Quinta-feira, 23 de Novembro de 2006

João Gomes Gonçalves - Orçamento de desigualdade

“Este Orçamento quer tirar aos que têm mais para dar aos que têm menos”
Teixeira dos Santos, ministro das Finanças
 
(...) Já se percebeu que é necessário reduzir o défice das contas públicas e tentar salvar a Segurança Social, o que implica reduzir a Despesa do Estado. No leque das medidas para atingir estes dois objectivos, o governo de Sócrates incluiu a equiparação fiscal, no IRS, entre pensionistas e trabalhadores activos, ou seja pretende tornar igual aquilo que não é igual.
Se exceptuarmos as pensões elevadas, digamos a partir de 2.000 ou 2.500 euros, onde o poder de compra de um pensionista pode ser equiparado ao poder de compra de um trabalhador activo, nos restantes casos, a condição de idoso não  é comparável com a de um trabalhador activo, e quanto mais baixo é o seu rendimento, mais pressionado se encontra pelas despesas com necessidades básicas, especialmente com a saúde.
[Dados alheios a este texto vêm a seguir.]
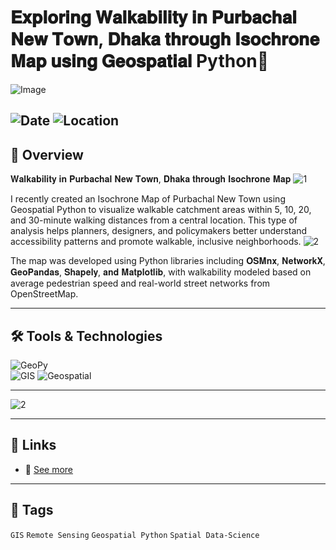 # 𝐄𝐱𝐩𝐥𝐨𝐫𝐢𝐧𝐠 𝐖𝐚𝐥𝐤𝐚𝐛𝐢𝐥𝐢𝐭𝐲 𝐢𝐧 𝐏𝐮𝐫𝐛𝐚𝐜𝐡𝐚𝐥 𝐍𝐞𝐰 𝐓𝐨𝐰𝐧, 𝐃𝐡𝐚𝐤𝐚 𝐭𝐡𝐫𝐨𝐮𝐠𝐡 𝐈𝐬𝐨𝐜𝐡𝐫𝐨𝐧𝐞 𝐌𝐚𝐩 𝐮𝐬𝐢𝐧𝐠 𝐆𝐞𝐨𝐬𝐩𝐚𝐭𝐢𝐚𝐥 Python🐍

![Image](https://framerusercontent.com/images/KNASAyKK8WxSf0KL6RJA4zjI4.jpg?scale-down-to=1024&width=2338&height=2456)  

![Date](https://img.shields.io/badge/15/05/2025-17/05/2025-blue) 
![Location](https://img.shields.io/badge/Location-Rajshahi-green) 
---

## 📝 Overview
𝐖𝐚𝐥𝐤𝐚𝐛𝐢𝐥𝐢𝐭𝐲 𝐢𝐧 𝐏𝐮𝐫𝐛𝐚𝐜𝐡𝐚𝐥 𝐍𝐞𝐰 𝐓𝐨𝐰𝐧, 𝐃𝐡𝐚𝐤𝐚 𝐭𝐡𝐫𝐨𝐮𝐠𝐡 𝐈𝐬𝐨𝐜𝐡𝐫𝐨𝐧𝐞 𝐌𝐚𝐩
![1](https://framerusercontent.com/images/8NXEH2cU1qrd8m0Acf5dXFSblc.jpg?scale-down-to=1024&width=2338&height=2456)  

I recently created an Isochrone Map of Purbachal New Town using Geospatial Python to visualize walkable catchment areas within 5, 10, 20, and 30-minute walking distances from a central location. This type of analysis helps planners, designers, and policymakers better understand accessibility patterns and promote walkable, inclusive neighborhoods.
![2](https://framerusercontent.com/images/MRo1b22fEIUk9eGT9PX2QUxhk.jpg?scale-down-to=1024&width=2801&height=2388)  

The map was developed using Python libraries including 𝐎𝐒𝐌𝐧𝐱, 𝐍𝐞𝐭𝐰𝐨𝐫𝐤𝐗, 𝐆𝐞𝐨𝐏𝐚𝐧𝐝𝐚𝐬, 𝐒𝐡𝐚𝐩𝐞𝐥𝐲, 𝐚𝐧𝐝 𝐌𝐚𝐭𝐩𝐥𝐨𝐭𝐥𝐢𝐛, with walkability modeled based on average pedestrian speed and real-world street networks from OpenStreetMap.

---

## 🛠️ Tools & Technologies
![GeoPy](https://img.shields.io/badge/Geospatial%Python-red)  
![GIS](https://img.shields.io/badge/GIS-ArcGIS-green) 
![Geospatial](https://img.shields.io/badge/Geospatial-Data%20Science-lightgrey)  

---
![2](https://framerusercontent.com/images/KNASAyKK8WxSf0KL6RJA4zjI4.jpg?scale-down-to=1024&width=2338&height=2456)  
  

---

## 📎 Links
- 🔗 [See more](https://www.linkedin.com/posts/imtiajiqbalmahfuj_gis-geospatialpython-isochrones-activity-7329487108484554752-VxkE?utm_source=share&utm_medium=member_desktop&rcm=ACoAAETCC3UBjMNBwycvXEm57I2FBEXCxvdKcM0)  

---

## 🔖 Tags
`GIS` `Remote Sensing` `Geospatial Python` `Spatial Data-Science`  
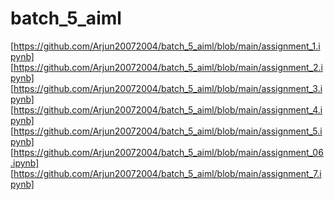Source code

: # batch_5_aiml
[https://github.com/Arjun20072004/batch_5_aiml/blob/main/assignment_1.ipynb]
[https://github.com/Arjun20072004/batch_5_aiml/blob/main/assignment_2.ipynb]
[https://github.com/Arjun20072004/batch_5_aiml/blob/main/assignment_3.ipynb]
[https://github.com/Arjun20072004/batch_5_aiml/blob/main/assignment_4.ipynb]
[https://github.com/Arjun20072004/batch_5_aiml/blob/main/assignment_5.ipynb]
[https://github.com/Arjun20072004/batch_5_aiml/blob/main/assignment_06.ipynb]
[https://github.com/Arjun20072004/batch_5_aiml/blob/main/assignment_7.ipynb]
Até agora as pensões até €535 mensais estavam isentas de IRS, mas neste OE aquele limite baixa para €435. Conceber que idosos com pouco mais de €450, por mês, conseguem comer, pagar renda de casa, electricidade, gás, água, farmácia etc. e ainda lhes sobeja pensão para pagarem IRS, parece absurdo mas é concebido por um governo socialista, não interessa em nome de quê.
Entre outras consequências, este OE irá contribuir para aumentar a «mancha» de pobreza que existe na sociedade portuguesa. A maioria dos portugueses vai ter os seus rendimentos reduzidos porque irá pagar mais IRS e porque irá pagar ainda mais impostos indirectos. É um aumento de impostos camuflado mas é real.
Não soubemos fazer redistribuição quando as vacas eram gordas e agora com as vacas magras também não.
Para ficarmos com uma ideia mais precisa do que foi a gestão dos governos durante os últimos vinte anos, o depoimento de um ex-ministro das Finanças é esclarecedor a propósito da proposta de OE de 2005:
 
“Senti, como nunca, como é que certas pessoas fazem, de um modo falso e quase angélico, o discurso do interesse geral, para tentar ganhar nos interesses corporativos ou mesmo particulares. Senti como alguns arautos da consolidação tentam contrariar as mais elementares regras da aritmética orçamental. Isto é, exigindo mais nas parcelas (entenda-se despesa), ao mesmo tempo criticando o mínis-
tro das Finanças por a soma não ser inferior. Senti porque é que alguns interesses parecem preferir a instabilidade e a indisciplina para que melhor medrem os respectivos proveitos. Senti como é coerente a incoerência de tantos paladinos do rigor que, por certo, já se esqueceram do que não fizeram ou do que deixaram de fazer, por acção ou omissão, em cargos e ocasiões passados.”
 
Concluindo, despido da sua complexidade técnica, o OE é um documento humano, demasiado carregado do seu lado   negativo. O combate do governo Sócrates ao défice assenta nas seguintes opções:
 
·   Aumento dos impostos indirectos (sobre o consumo).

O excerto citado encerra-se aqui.